- Entries provided:

┄┄┄┄┄┄┄┄┄┄┄┄┄┄┄┄┄┄┄┄

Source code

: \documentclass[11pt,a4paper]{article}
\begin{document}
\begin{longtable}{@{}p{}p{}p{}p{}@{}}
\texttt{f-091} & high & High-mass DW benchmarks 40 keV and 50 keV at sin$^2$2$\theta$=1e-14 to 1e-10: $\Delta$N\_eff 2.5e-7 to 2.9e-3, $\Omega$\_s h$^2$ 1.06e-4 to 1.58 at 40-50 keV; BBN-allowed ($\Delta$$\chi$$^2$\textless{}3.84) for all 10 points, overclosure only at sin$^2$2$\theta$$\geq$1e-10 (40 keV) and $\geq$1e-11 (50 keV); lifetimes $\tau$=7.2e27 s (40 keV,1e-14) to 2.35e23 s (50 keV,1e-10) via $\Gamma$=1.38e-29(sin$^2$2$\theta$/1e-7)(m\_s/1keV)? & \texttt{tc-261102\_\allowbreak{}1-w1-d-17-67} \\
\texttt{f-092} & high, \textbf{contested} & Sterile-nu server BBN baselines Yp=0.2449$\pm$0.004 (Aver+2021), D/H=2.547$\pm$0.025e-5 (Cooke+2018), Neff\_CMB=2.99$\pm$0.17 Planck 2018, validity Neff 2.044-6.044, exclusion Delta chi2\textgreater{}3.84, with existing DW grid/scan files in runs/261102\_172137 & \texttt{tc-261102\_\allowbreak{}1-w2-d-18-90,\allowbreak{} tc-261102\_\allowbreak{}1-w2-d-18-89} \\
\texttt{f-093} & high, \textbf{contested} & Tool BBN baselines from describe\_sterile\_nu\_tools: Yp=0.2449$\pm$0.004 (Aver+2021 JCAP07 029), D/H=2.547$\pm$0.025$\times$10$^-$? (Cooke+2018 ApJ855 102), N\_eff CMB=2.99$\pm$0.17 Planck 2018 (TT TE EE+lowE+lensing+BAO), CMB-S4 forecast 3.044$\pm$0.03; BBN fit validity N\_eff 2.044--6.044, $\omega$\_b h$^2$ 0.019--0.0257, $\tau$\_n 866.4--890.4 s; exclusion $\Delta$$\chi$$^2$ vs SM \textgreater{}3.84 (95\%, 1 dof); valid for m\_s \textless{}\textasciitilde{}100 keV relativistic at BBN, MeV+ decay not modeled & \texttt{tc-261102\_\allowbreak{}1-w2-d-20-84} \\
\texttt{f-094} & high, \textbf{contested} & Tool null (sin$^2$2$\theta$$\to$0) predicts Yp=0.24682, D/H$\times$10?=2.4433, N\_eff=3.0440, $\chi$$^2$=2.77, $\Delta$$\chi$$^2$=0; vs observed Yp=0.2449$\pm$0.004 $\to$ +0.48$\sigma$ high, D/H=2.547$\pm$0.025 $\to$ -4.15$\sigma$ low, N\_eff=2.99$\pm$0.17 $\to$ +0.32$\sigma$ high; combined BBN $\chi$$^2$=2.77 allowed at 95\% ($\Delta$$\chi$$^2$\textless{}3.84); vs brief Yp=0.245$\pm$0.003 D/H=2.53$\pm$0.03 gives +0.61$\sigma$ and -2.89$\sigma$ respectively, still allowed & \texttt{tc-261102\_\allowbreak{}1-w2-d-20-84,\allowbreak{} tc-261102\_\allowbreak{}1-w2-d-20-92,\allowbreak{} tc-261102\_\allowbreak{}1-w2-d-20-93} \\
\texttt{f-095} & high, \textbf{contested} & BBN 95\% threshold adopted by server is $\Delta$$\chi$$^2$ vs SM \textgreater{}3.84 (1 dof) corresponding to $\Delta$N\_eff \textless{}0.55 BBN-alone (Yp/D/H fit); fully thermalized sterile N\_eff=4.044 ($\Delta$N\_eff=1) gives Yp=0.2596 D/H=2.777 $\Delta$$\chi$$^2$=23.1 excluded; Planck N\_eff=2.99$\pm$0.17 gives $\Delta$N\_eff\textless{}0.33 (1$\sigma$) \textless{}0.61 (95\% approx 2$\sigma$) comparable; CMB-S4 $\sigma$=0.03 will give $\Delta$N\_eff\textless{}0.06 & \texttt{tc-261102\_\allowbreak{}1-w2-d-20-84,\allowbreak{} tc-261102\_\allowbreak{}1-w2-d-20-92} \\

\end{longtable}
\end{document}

┄┄┄┄┄┄┄┄┄┄┄┄┄┄┄┄┄┄┄┄

Every line in the records has to be written out again exactly.

- Task response:
Source code

: \documentclass[11pt,a4paper]{article}
\begin{document}
\begin{longtable}{@{}p{}p{}p{}p{}@{}}
\texttt{f-091} & high & High-mass DW benchmarks 40 keV and 50 keV at sin$^2$2$\theta$=1e-14 to 1e-10: $\Delta$N\_eff 2.5e-7 to 2.9e-3, $\Omega$\_s h$^2$ 1.06e-4 to 1.58 at 40-50 keV; BBN-allowed ($\Delta$$\chi$$^2$\textless{}3.84) for all 10 points, overclosure only at sin$^2$2$\theta$$\geq$1e-10 (40 keV) and $\geq$1e-11 (50 keV); lifetimes $\tau$=7.2e27 s (40 keV,1e-14) to 2.35e23 s (50 keV,1e-10) via $\Gamma$=1.38e-29(sin$^2$2$\theta$/1e-7)(m\_s/1keV)? & \texttt{tc-261102\_\allowbreak{}1-w1-d-17-67} \\
\texttt{f-092} & high, \textbf{contested} & Sterile-nu server BBN baselines Yp=0.2449$\pm$0.004 (Aver+2021), D/H=2.547$\pm$0.025e-5 (Cooke+2018), Neff\_CMB=2.99$\pm$0.17 Planck 2018, validity Neff 2.044-6.044, exclusion Delta chi2\textgreater{}3.84, with existing DW grid/scan files in runs/261102\_172137 & \texttt{tc-261102\_\allowbreak{}1-w2-d-18-90,\allowbreak{} tc-261102\_\allowbreak{}1-w2-d-18-89} \\
\texttt{f-093} & high, \textbf{contested} & Tool BBN baselines from describe\_sterile\_nu\_tools: Yp=0.2449$\pm$0.004 (Aver+2021 JCAP07 029), D/H=2.547$\pm$0.025$\times$10$^-$? (Cooke+2018 ApJ855 102), N\_eff CMB=2.99$\pm$0.17 Planck 2018 (TT TE EE+lowE+lensing+BAO), CMB-S4 forecast 3.044$\pm$0.03; BBN fit validity N\_eff 2.044--6.044, $\omega$\_b h$^2$ 0.019--0.0257, $\tau$\_n 866.4--890.4 s; exclusion $\Delta$$\chi$$^2$ vs SM \textgreater{}3.84 (95\%, 1 dof); valid for m\_s \textless{}\textasciitilde{}100 keV relativistic at BBN, MeV+ decay not modeled & \texttt{tc-261102\_\allowbreak{}1-w2-d-20-84} \\
\texttt{f-094} & high, \textbf{contested} & Tool null (sin$^2$2$\theta$$\to$0) predicts Yp=0.24682, D/H$\times$10?=2.4433, N\_eff=3.0440, $\chi$$^2$=2.77, $\Delta$$\chi$$^2$=0; vs observed Yp=0.2449$\pm$0.004 $\to$ +0.48$\sigma$ high, D/H=2.547$\pm$0.025 $\to$ -4.15$\sigma$ low, N\_eff=2.99$\pm$0.17 $\to$ +0.32$\sigma$ high; combined BBN $\chi$$^2$=2.77 allowed at 95\% ($\Delta$$\chi$$^2$\textless{}3.84); vs brief Yp=0.245$\pm$0.003 D/H=2.53$\pm$0.03 gives +0.61$\sigma$ and -2.89$\sigma$ respectively, still allowed & \texttt{tc-261102\_\allowbreak{}1-w2-d-20-84,\allowbreak{} tc-261102\_\allowbreak{}1-w2-d-20-92,\allowbreak{} tc-261102\_\allowbreak{}1-w2-d-20-93} \\
\texttt{f-095} & high, \textbf{contested} & BBN 95\% threshold adopted by server is $\Delta$$\chi$$^2$ vs SM \textgreater{}3.84 (1 dof) corresponding to $\Delta$N\_eff \textless{}0.55 BBN-alone (Yp/D/H fit); fully thermalized sterile N\_eff=4.044 ($\Delta$N\_eff=1) gives Yp=0.2596 D/H=2.777 $\Delta$$\chi$$^2$=23.1 excluded; Planck N\_eff=2.99$\pm$0.17 gives $\Delta$N\_eff\textless{}0.33 (1$\sigma$) \textless{}0.61 (95\% approx 2$\sigma$) comparable; CMB-S4 $\sigma$=0.03 will give $\Delta$N\_eff\textless{}0.06 & \texttt{tc-261102\_\allowbreak{}1-w2-d-20-84,\allowbreak{} tc-261102\_\allowbreak{}1-w2-d-20-92} \\

\end{longtable}
\end{document}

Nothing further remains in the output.